▶ [WHAT THE TASK REQUIRES]: Write only how many lines in this data include "have".

▶ [EXTRACTED DATA]:
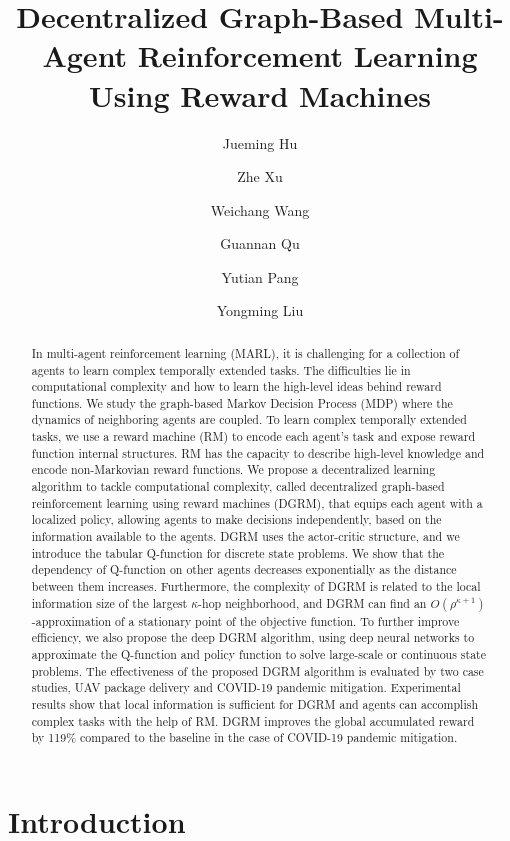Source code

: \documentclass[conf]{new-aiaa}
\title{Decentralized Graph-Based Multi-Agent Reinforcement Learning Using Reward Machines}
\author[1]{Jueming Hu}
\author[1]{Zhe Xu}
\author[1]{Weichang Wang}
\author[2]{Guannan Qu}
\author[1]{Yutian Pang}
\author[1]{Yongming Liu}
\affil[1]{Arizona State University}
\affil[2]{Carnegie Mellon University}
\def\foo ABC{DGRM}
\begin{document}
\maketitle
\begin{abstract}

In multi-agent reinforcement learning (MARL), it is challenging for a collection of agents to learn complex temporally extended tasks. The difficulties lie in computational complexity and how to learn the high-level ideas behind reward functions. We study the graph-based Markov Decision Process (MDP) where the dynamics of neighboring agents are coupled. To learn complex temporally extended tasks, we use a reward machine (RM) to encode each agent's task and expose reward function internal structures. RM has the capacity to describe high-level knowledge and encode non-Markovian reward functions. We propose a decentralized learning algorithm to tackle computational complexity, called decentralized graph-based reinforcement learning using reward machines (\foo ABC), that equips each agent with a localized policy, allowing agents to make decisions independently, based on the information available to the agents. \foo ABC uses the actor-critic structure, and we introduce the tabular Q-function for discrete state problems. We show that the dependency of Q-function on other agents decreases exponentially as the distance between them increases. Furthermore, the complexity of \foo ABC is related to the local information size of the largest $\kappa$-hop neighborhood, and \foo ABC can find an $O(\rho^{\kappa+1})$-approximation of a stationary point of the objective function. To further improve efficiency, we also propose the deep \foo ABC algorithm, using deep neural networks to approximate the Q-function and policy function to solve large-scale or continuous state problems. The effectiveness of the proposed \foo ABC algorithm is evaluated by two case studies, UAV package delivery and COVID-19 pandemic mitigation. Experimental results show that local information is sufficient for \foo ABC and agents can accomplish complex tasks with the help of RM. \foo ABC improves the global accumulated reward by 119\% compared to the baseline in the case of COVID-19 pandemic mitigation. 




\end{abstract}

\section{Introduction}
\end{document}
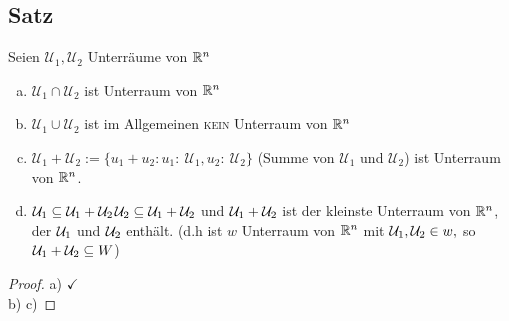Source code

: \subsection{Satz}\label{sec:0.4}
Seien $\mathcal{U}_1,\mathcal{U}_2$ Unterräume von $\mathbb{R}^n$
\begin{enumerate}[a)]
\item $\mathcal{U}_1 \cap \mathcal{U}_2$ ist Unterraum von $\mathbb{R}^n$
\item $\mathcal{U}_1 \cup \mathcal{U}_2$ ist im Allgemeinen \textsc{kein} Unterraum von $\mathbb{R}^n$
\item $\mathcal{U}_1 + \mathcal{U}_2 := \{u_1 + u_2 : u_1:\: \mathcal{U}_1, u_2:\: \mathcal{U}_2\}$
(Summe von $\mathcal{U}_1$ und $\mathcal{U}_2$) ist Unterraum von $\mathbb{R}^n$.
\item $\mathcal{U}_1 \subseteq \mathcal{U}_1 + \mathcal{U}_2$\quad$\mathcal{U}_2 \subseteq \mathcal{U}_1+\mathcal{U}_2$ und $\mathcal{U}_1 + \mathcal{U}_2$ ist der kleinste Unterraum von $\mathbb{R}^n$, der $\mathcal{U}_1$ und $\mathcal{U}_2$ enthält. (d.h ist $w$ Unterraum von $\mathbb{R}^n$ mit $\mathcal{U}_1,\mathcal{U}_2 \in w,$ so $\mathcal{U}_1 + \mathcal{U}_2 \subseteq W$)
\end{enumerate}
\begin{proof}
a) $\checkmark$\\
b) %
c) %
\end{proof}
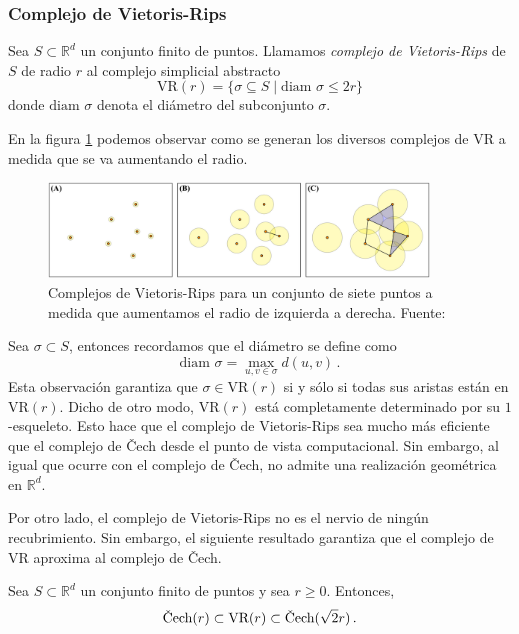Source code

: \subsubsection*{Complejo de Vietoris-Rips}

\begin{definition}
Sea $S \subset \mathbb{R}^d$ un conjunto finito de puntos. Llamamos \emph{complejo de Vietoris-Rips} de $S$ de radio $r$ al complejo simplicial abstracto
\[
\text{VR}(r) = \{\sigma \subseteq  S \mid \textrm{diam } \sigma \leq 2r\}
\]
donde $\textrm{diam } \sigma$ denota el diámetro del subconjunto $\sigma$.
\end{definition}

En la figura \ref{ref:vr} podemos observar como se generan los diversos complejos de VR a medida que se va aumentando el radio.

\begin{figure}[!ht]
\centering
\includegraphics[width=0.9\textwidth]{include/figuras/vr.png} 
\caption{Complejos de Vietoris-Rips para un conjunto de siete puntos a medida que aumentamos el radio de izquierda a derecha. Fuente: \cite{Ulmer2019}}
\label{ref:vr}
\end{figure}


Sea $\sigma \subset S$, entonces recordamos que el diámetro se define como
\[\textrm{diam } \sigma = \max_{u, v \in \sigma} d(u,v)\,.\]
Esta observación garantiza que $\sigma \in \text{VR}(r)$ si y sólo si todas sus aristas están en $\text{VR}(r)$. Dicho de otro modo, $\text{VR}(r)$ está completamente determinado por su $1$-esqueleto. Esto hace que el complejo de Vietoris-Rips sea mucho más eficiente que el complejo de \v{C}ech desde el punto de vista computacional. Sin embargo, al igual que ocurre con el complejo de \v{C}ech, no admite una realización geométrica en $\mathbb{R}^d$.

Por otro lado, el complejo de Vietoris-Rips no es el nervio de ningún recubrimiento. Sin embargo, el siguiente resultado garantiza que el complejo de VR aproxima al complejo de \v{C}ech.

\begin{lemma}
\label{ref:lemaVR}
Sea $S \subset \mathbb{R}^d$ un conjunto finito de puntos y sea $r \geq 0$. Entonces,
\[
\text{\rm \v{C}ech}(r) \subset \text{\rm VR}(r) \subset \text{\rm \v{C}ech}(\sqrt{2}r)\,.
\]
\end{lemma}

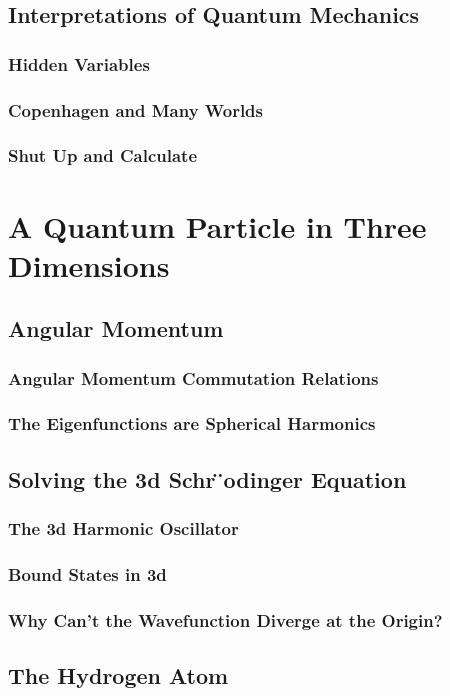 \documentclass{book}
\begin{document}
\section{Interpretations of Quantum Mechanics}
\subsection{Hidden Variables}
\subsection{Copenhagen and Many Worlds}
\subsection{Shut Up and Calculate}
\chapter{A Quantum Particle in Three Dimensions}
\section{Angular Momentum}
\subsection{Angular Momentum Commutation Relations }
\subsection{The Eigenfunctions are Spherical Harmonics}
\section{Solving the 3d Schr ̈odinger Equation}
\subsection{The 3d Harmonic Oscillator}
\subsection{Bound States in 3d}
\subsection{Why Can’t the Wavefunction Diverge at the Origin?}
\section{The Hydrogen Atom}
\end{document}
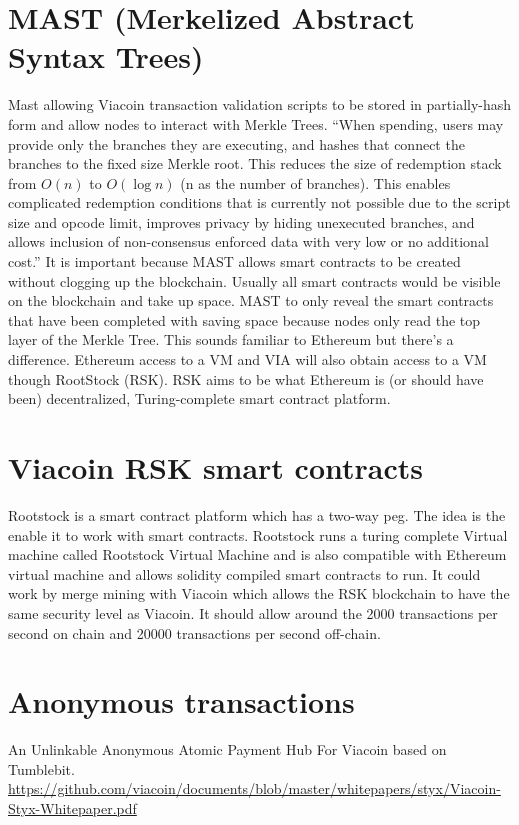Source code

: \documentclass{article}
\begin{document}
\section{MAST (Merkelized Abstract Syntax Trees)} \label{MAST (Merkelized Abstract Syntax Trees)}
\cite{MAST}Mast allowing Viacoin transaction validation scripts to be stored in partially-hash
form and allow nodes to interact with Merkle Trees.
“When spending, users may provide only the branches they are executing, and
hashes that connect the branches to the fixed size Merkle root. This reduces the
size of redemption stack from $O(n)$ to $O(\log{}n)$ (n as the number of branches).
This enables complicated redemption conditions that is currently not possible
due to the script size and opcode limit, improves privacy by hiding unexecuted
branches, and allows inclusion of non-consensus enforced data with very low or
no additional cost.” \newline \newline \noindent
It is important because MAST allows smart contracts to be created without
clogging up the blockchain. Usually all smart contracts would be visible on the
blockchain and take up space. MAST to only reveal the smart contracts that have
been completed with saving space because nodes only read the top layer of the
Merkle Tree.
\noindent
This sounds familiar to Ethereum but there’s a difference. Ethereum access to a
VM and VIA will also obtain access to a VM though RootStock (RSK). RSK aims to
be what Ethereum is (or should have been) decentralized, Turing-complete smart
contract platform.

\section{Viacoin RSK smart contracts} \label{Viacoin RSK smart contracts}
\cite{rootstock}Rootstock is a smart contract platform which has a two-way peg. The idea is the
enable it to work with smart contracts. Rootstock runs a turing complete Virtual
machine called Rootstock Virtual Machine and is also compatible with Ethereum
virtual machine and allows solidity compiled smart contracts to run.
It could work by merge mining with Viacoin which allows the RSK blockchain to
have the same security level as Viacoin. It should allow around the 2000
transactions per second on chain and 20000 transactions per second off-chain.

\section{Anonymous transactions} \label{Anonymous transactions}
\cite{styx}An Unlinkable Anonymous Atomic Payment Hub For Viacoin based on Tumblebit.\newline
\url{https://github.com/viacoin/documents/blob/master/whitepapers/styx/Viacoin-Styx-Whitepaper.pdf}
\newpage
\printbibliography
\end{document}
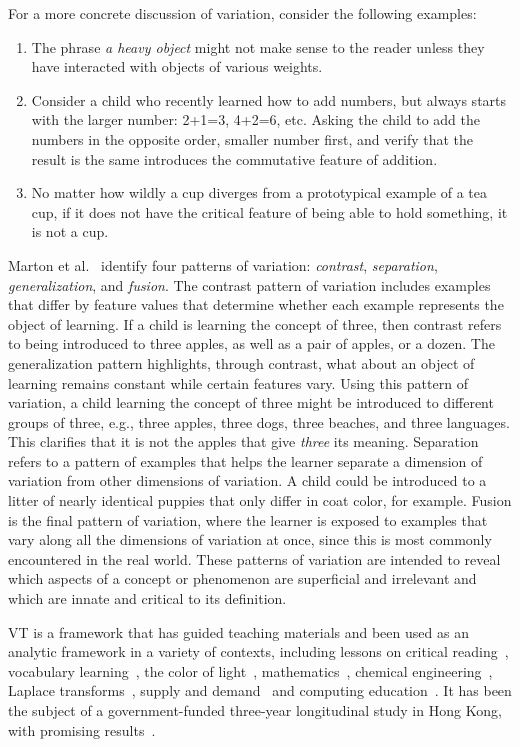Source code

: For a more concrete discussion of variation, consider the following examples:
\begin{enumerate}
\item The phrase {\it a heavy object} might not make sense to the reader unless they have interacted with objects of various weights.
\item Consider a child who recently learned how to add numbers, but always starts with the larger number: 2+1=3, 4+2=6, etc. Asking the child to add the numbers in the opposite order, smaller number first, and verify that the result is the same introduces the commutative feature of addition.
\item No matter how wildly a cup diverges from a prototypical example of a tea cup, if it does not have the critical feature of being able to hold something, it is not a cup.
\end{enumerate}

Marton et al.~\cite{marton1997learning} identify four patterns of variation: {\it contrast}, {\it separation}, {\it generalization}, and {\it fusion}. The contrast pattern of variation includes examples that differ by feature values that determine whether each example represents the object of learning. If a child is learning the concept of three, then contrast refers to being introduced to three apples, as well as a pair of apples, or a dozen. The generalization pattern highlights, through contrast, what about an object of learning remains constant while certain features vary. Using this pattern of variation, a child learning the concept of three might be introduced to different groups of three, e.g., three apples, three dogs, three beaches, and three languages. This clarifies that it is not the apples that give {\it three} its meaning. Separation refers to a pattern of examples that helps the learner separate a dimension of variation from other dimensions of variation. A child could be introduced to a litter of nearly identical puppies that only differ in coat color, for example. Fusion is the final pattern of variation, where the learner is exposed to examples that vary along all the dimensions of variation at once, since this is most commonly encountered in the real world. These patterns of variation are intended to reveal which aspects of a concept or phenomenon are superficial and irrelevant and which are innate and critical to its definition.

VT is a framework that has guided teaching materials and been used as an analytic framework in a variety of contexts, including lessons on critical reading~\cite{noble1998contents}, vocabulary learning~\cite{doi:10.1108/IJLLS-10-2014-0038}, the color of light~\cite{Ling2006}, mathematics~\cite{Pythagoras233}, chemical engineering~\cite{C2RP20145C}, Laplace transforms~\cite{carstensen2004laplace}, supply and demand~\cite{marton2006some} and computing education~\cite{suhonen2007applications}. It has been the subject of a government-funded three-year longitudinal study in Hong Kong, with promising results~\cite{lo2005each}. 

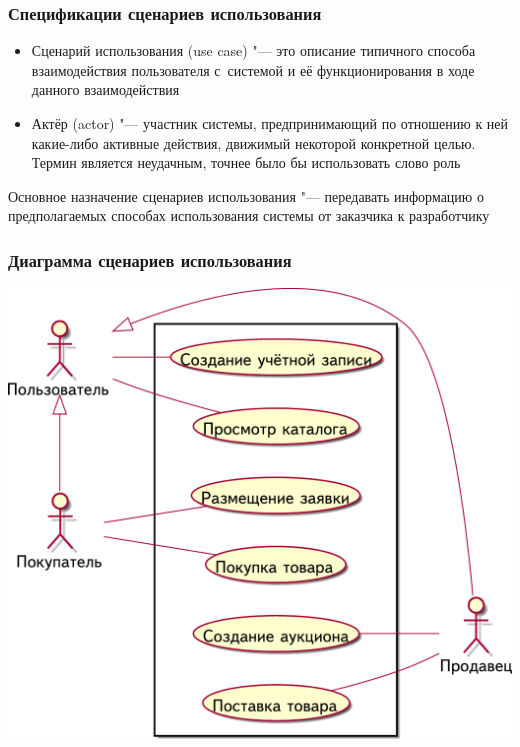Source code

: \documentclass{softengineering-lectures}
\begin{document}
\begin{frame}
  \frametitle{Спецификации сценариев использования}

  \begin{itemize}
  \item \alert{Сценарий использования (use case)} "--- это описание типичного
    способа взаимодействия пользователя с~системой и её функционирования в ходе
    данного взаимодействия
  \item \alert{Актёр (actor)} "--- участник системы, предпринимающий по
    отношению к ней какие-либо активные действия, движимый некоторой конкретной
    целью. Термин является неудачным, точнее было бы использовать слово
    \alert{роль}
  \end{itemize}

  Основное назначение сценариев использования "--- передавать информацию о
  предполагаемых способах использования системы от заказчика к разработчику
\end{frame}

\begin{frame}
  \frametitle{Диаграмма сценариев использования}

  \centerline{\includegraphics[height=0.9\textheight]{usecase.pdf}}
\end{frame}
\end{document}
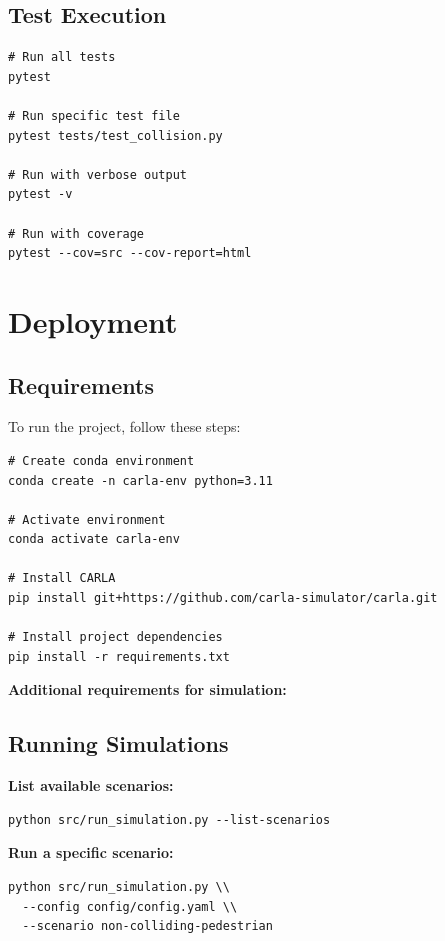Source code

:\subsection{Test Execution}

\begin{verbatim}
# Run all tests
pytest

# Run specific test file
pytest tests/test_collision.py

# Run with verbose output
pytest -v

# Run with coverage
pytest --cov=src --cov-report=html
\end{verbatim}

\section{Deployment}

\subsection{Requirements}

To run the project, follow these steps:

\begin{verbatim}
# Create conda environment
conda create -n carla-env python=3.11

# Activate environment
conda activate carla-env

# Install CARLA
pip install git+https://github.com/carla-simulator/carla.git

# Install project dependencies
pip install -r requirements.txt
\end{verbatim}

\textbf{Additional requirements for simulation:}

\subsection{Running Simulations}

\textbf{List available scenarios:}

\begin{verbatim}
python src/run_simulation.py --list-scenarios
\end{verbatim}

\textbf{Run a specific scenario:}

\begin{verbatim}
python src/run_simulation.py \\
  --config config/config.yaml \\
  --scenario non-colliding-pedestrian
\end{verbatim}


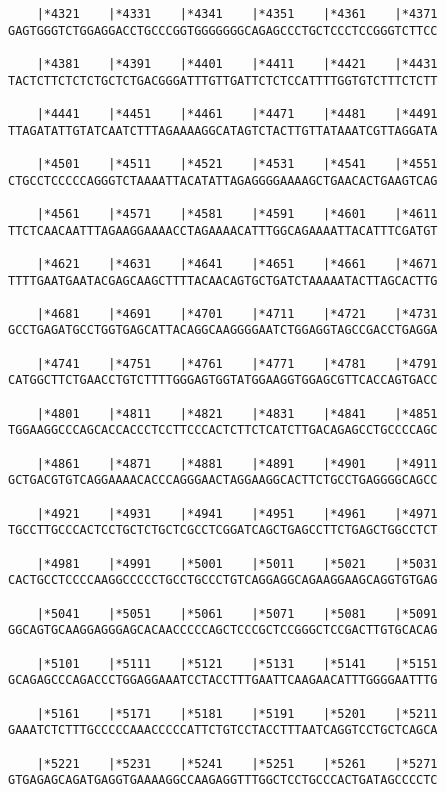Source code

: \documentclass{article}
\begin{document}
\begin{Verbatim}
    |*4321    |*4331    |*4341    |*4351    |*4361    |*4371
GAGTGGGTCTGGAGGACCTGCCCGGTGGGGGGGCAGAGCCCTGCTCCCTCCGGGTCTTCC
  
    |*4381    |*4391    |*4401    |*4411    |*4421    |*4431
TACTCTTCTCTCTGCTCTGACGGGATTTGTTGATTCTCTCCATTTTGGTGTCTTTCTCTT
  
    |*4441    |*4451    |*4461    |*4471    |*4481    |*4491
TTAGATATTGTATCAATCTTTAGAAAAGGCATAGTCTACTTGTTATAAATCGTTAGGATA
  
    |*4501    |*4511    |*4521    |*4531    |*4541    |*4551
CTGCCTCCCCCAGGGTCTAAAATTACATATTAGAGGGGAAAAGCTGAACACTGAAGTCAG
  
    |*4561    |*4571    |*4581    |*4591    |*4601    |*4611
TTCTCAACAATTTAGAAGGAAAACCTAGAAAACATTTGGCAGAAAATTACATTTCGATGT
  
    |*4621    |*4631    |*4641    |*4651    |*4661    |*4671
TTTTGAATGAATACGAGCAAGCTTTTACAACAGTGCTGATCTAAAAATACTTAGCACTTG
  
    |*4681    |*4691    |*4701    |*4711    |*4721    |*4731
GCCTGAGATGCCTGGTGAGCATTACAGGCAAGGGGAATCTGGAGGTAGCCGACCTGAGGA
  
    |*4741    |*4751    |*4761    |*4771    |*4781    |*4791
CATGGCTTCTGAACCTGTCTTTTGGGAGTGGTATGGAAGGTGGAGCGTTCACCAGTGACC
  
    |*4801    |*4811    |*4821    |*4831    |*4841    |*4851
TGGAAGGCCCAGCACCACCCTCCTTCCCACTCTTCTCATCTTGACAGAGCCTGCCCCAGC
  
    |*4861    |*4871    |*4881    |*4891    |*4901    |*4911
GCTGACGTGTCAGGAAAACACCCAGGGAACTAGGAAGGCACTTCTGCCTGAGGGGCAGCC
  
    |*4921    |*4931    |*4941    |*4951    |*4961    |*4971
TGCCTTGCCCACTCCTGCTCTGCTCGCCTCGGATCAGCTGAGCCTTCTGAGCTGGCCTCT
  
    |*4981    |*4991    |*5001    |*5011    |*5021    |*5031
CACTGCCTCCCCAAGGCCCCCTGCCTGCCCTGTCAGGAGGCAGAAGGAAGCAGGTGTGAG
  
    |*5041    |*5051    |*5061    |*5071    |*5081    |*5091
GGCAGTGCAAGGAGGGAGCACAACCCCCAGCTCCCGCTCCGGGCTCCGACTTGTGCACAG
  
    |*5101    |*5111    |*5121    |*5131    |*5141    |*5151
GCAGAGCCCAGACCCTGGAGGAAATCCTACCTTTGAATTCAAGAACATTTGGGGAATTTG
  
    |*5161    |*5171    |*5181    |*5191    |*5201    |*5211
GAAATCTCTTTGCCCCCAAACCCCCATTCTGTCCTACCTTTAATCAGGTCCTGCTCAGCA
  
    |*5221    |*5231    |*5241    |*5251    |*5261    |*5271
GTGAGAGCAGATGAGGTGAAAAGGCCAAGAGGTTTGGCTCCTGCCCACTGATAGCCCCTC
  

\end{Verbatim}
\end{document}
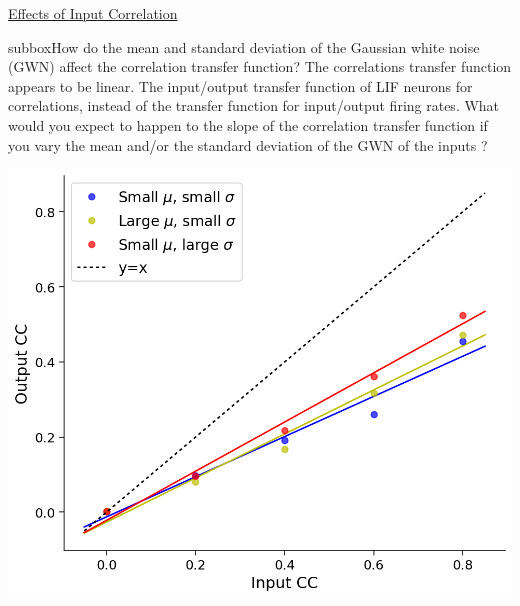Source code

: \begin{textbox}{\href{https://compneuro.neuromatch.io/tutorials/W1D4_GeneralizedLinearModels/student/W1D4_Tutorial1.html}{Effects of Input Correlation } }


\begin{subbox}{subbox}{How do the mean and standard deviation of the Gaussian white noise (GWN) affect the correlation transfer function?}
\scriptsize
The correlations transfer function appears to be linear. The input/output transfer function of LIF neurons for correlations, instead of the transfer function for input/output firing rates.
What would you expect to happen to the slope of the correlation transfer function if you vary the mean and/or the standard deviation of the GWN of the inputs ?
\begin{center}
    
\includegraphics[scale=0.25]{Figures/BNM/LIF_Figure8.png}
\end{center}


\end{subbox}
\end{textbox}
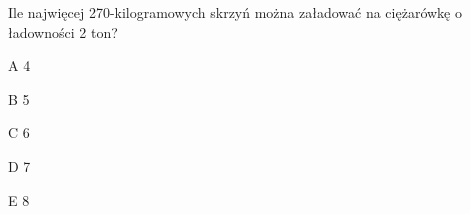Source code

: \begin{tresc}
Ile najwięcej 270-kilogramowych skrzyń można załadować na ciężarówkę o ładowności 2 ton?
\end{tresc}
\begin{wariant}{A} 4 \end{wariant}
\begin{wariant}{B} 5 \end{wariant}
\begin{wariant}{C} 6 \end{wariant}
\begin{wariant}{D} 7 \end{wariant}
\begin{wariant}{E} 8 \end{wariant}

▶ [PROBLEM SOLUTION]: 5